Writs of praecipe (imperative of the Latin praecipio ("I order"), thus meaning "order [this]") are a widespread feature of the common law tradition, generally involving the instigation of some form of swift and peremptory action.

==Early development==
The word praecipe moved from the Roman Empire into the medieval Latin of the English Chancery, and so reached English law. In the twelfth century, writs praecipe, addressed to sheriffs, emerged as the swiftest way to bring legal disputes to the royal courts. While the so-called possessory assizes, such as novel disseisin, had marked a great advance in royal justice, they proved too rigid for the full complexities of land law, and so had to be supplemented by more specialised praecipe writs, such as praecipe for dower, or praecipe quod reddat. The latter, one of the so-called writs of entry, was singled out in Magna Carta Ch 34 by the barons in an attempt (largely unsuccessful) to delimit more firmly private from royal jurisdiction.

==North American usage==
In law in the United States a praecipe is a document that either (A) commands a defendant to appear and show cause why an act or thing should not be done; or (B) requests the clerk of court to issue a writ and to specify its contents; though US Clerks are variously limited to handle minor precepts (typical status adjustments) in the name of the Court (i.e., a clerk cannot issue any forceful or mandamus writ). The writ was often issued to amend or change a subsequent order or to correct an error that may have been missed earlier.

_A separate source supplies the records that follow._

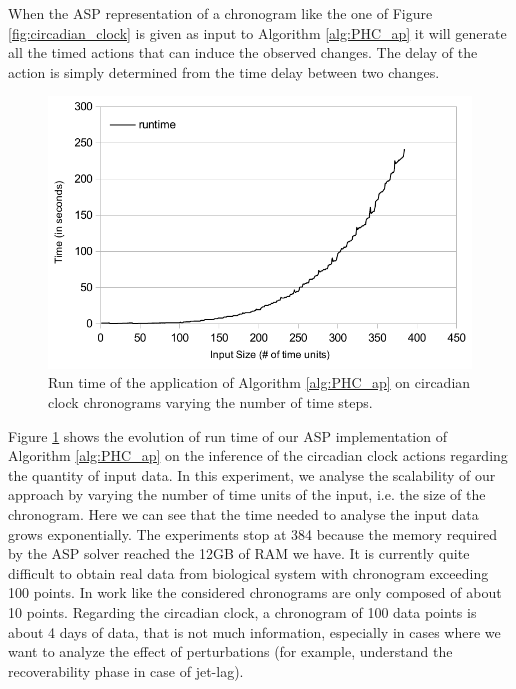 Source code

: When the ASP representation of a chronogram like the one of Figure \ref{fig:circadian_clock} is given as input to Algorithm \ref{alg:PHC_ap} it will generate all the timed actions that can induce the observed changes.
The delay of the action is simply determined from the time delay between two changes.

\begin{figure}[htb!]
\begin{center}
\includegraphics[width=0.5\linewidth]{images/circadian_run_time}
\end{center}
\caption{Run time of the application of Algorithm \ref{alg:PHC_ap} on circadian clock chronograms varying the number of time steps.}
\label{fig:run_time}
\end{figure}

Figure \ref{fig:run_time} shows the evolution of run time of our ASP implementation of Algorithm \ref{alg:PHC_ap} on the inference of the circadian clock actions regarding the quantity of input data.
In this experiment, we analyse the scalability of our approach by varying the number of time units of the input, i.e. the size of the chronogram.
Here we can see that the time needed to analyse the input data grows exponentially.
The experiments stop at 384 because the memory required by the ASP solver reached the 12GB of RAM we have.
It is currently quite difficult to obtain real data from biological system with chronogram exceeding 100 points.
In work like \cite{Fippo14} the considered chronograms are only composed of about 10 points.
Regarding the circadian clock, a chronogram of 100 data points is about 4 days of data, that is not much information, especially in cases where we want to analyze the effect of perturbations (for example, understand the recoverability phase in case of jet-lag).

In Canada, praecipe is used in place of a notice of motion as an application for a desk order that is granted in the court registry without a hearing before a judge.

==Indian usage==

At the Bombay High Court a praecipe is used in all communications between advocates and the Court. It serves as a covering letter for the filing of documents with the registry and other registry work. Praecipes are also used in order to motion the judge, either in court or in chambers in order to place a matter for early listing or in order to seek urgent ad-interim reliefs. Praecipes in India are usually in the form of a letter addressed to the registrar of that particular court.